Workers in the green economy make an average annual wage of $51k per year, according to JobsEQ analysis. This represents a $10k difference from the national median salary of $42k per year. While green job annual wages can range from those in the twenty-fifth percentile making $36k per year to those in the seventy-fifth percentile making $80k per year, the overall higher average wages coupled with forecasted demand should create a more optimistic view of the industry for current and future workers.




Although the green job market shows no sign of slowing down, there were around 1.83 million green workers unemployed in Q3 of 2021. This translates to an unemployment rate in the green job market of 5%. This rate was fairly similar to the national unemployment rate during the same period. Furthermore, the green job market is recovering from the ramifications of the Covid-19 pandemic in a similar fashion to the market writ-large. While green jobs have returned to somewhat pre-pandemic levels, forecasting by JobsEQ predicts continued future demand for green jobs with 1.2 million net new jobs needed in the next five years and 2.5 million net new jobs in the next ten years—a 3% growth rate.

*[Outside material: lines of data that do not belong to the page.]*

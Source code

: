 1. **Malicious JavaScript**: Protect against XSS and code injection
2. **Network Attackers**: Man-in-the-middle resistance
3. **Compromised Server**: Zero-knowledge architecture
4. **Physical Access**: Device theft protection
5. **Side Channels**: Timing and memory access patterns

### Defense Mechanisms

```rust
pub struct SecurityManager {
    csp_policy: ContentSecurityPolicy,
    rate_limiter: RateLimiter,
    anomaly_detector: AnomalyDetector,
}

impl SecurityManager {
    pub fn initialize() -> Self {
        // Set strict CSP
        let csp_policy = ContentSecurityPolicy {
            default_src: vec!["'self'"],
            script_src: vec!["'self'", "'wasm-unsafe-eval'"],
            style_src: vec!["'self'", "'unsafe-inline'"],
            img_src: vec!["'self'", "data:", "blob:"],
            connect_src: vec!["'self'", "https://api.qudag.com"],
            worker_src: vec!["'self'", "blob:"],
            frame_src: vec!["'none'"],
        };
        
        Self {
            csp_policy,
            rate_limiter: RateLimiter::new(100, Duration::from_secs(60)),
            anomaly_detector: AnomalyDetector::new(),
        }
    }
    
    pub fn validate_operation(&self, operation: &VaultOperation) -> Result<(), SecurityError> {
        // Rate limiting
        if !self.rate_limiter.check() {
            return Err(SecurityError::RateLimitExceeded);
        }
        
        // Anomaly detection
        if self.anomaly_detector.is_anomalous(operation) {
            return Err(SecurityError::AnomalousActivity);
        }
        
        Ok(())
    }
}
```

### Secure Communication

Most recent data estimates that as of Q3 of FY 2021 there were 36 million workers employed in “green occupations” as categorized by JobsEQ. These occupations range from seasonal labor positions to executive management positions, and therefore represent an industry with significant job diversity (full list of included occupations and SOC codes here).


Employment in this cohort of occupations comes after years of growth, with slight declines during the COVID-19 pandemic. Additionally, rates in the number of green workers without a college degree has grown at a fairly similar rate as those with a college degree or higher, addressing to an extent some concern that this market would lack opportunities for workers with fewer years of education.


The five largest occupations in the green jobs’ cohort work are in the operations, personal services, farming and ranching, construction, and marketing industries. This variety only scratches the surface of the variety for the green job market. Yet, it does re-emphasize the expansive definition for “green jobs”. There is not a singular role or position that can embody the many necessary components of a green economy.